Questo articolo è tratto da WE-World Energy n. 43 - The Challenge. Leggi il magazine
Il Giappone si trova oggi di fronte ad uno scenario geopolitico molto complesso e ricco di sfide. In primo luogo, è il paese asiatico che percepisce con più intensità la minaccia cinese sia in termini di sicurezza sia in termini di status e prestigio. Inoltre, la politica estera dell’amministrazione Trump ha contribuito a complicare ulteriormente alcune delle sfide geopolitiche ed economiche, generate dall’ascesa di Pechino.
Il governo Abe ha risposto a queste sfide con una strategia multi-dimensionale mirata a raggiungere una serie di obiettivi distinti: (1) mantenere la coesione dell’alleanza con gli Stati Uniti durante la presidenza Trump; (2) preservare le norme fondamentali dell’ordine politico ed economico regionale, ampliando il ruolo del Giappone al suo interno; (3) costruire un rapporto stabile, sebbene parzialmente competitivo, con la Cina.
La strategia per le spese militari
L’ascesa cinese rappresenta una minaccia fondamentale sia alla sicurezza sia per lo status di Tokyo nella regione. I dati sulle spese militari danno un’idea chiara della portata dell’ascesa militare cinese. Nel 2000 la Cina dichiarava un budget di 22 miliardi di dollari. Oggi quella cifra è salita a 182 miliardi. Nel 2000 il Giappone spendeva 42 miliardi di dollari, mentre oggi spende circa 48 miliardi.
Oltre all’espansione quantitativa delle proprie risorse militari, l’Esercito Popolare di Liberazione ha dato vita ad un vasto programma di modernizzazione, che include lo sviluppo di capacità di proiezione di potenza in tutta la Prima Catena di Isole, che va dal Giappone a Singapore; ha migliorato il livello tecnologico di tutti i settori delle forze armate e ha sviluppato una marina militare in grado di sfidare non solo quella giapponese, ma anche la settima flotta americana schierata nel Pacifico. Ciò ha permesso alla Cina di promuovere una strategia mirata ad ottenere il controllo del Mare Cinese Meridionale – che passa anche dall’occupazione progressiva di isole contestate – e a diminuire la credibilità delle alleanze tra Stati Uniti e i loro alleati asiatici.
Pechino e Tokyo, inoltre, sono coinvolti in una disputa territoriale che riguarda le isole Senkaku-Diaoyu. Questa disputa si è periodicamente riaccesa negli ultimi anni, e rappresenta un termometro per l’andamento dei rapporti bilaterali tra i due paesi.

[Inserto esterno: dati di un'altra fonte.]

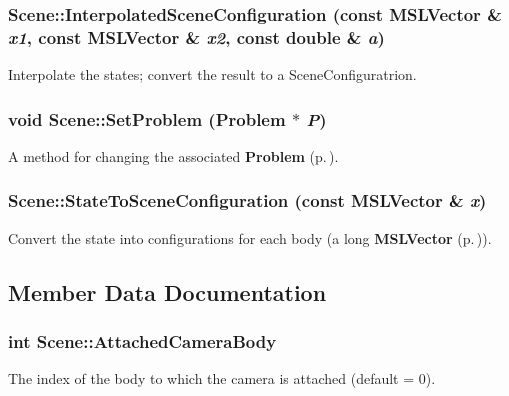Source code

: \subsubsection{ Scene::Interpolated\-Scene\-Configuration (const {\bf MSLVector} \& {\em x1}, const {\bf MSLVector} \& {\em x2}, const double \& {\em a})\hspace{0.3cm}{\tt  [virtual]}}\label{class_Scene_a4}


Interpolate the states; convert the result to a Scene\-Configuratrion.

\subsubsection{\setlength{\rightskip}{0pt plus 5cm}void Scene::Set\-Problem ({\bf Problem} $\ast$ {\em P})}\label{class_Scene_a2}


A method for changing the associated {\bf Problem} {\rm (p.\,\pageref{class_Problem})}.

\subsubsection{ Scene::State\-To\-Scene\-Configuration (const {\bf MSLVector} \& {\em x})\hspace{0.3cm}{\tt  [virtual]}}\label{class_Scene_a3}


Convert the state into configurations for each body (a long {\bf MSLVector} {\rm (p.\,\pageref{class_MSLVector})}).



\subsection{Member Data Documentation}
\subsubsection{\setlength{\rightskip}{0pt plus 5cm}int Scene::Attached\-Camera\-Body}\label{class_Scene_m12}


The index of the body to which the camera is attached (default = 0).

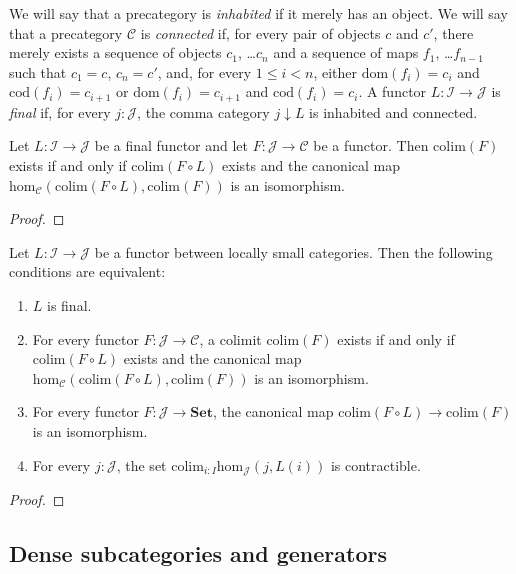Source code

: \documentclass[reqno]{amsart}
\theoremstyle{definition}
\theoremstyle{remark}
\newcommand{\fs}[1]{\mathrm{#1}}
\newcommand{\cat}[1]{\mathbf{#1}}
\newcommand{\scat}[1]{\mathcal{#1}}
\renewcommand{\hom}{\fs{hom}}
\newcommand{\Set}{\cat{Set}}
\numberwithin{figure}{section}
\begin{document}
We will say that a precategory is \emph{inhabited} if it merely has an object.
We will say that a precategory $\scat{C}$ is \emph{connected} if, for every pair of objects $c$ and $c'$, there merely exists a sequence of objects $c_1$, \ldots $c_n$ and a sequence of maps $f_1$, \ldots $f_{n-1}$
such that $c_1 = c$, $c_n = c'$, and, for every $1 \leq i < n$, either $\fs{dom}(f_i) = c_i$ and $\fs{cod}(f_i) = c_{i+1}$ or $\fs{dom}(f_i) = c_{i+1}$ and $\fs{cod}(f_i) = c_i$.
A functor $L : \scat{I} \to \scat{J}$ is \emph{final} if, for every $j : \scat{J}$, the comma category $j \downarrow L$ is inhabited and connected.

\begin{lem}
Let $L : \scat{I} \to \scat{J}$ be a final functor and let $F : \scat{J} \to \scat{C}$ be a functor.
Then $\fs{colim}(F)$ exists if and only if $\fs{colim}(F \circ L)$ exists and the canonical map $\hom_\scat{C}(\fs{colim}(F \circ L),\fs{colim}(F))$ is an isomorphism.
\end{lem}
\begin{proof}
\end{proof}

\begin{prop}
Let $L : \scat{I} \to \scat{J}$ be a functor between locally small categories.
Then the following conditions are equivalent:
\begin{enumerate}
\item $L$ is final.
\item For every functor $F : \scat{J} \to \scat{C}$, a colimit $\fs{colim}(F)$ exists if and only if $\fs{colim}(F \circ L)$ exists and the canonical map $\hom_\scat{C}(\fs{colim}(F \circ L),\fs{colim}(F))$ is an isomorphism.
\item For every functor $F : \scat{J} \to \Set$, the canonical map $\fs{colim}(F \circ L) \to \fs{colim}(F)$ is an isomorphism.
\item For every $j : \scat{J}$, the set $\fs{colim}_{i : I} \hom_\scat{J}(j,L(i))$ is contractible.
\end{enumerate}
\end{prop}
\begin{proof}
\end{proof}


\subsection{Dense subcategories and generators}
\end{document}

In questo contesto i problemi per il Giappone sono molteplici. In primo luogo, la Cina in pochi anni, è diventata la maggiore potenza militare della regione, rendendo l’alleanza con Washington vitale per la sicurezza del paese. In secondo luogo, l’ascesa cinese e la strategia ibrida, messa in atto nel Mare Cinese Meridionale, comportano due rischi: la possibile interruzione della principale via di comunicazione marittima che collega Giappone, il Medio Oriente e l’Europa in caso di escalation e la possibile erosione della credibilità delle alleanze americane nella regione.
La Cina non rappresenta però solo un problema di sicurezza. Costituisce anche una minaccia allo status del Giappone, che dalla restaurazione Meiji, nella seconda metà dell’Ottocento, in poi è stato il paese più prospero e più avanzato dell’Asia Orientale. Ora questo status è minacciato dall’ascesa economica cinese.
Nel 1990 il PIL giapponese rappresentava circa il 70 percento della ricchezza della regione, mentre la Cina era ferma al 10 percento. Oggi questa proporzione si è invertita: la Cina produce il 50 percento del PIL regionale. Inoltre il Dragone si è anche proposto come leader nel campo dei processi di governance economica e finanziaria regionale: gli esempi più significativi sono la Nuove Via della Seta (o Belt and Road Initiative), la creazione della Banca Asiatica per le Infrastrutture e gli Investimenti (AIIB) e la promozione del mega accordo commerciale definito Regional Comprehensive Economic Partnership (RCEP).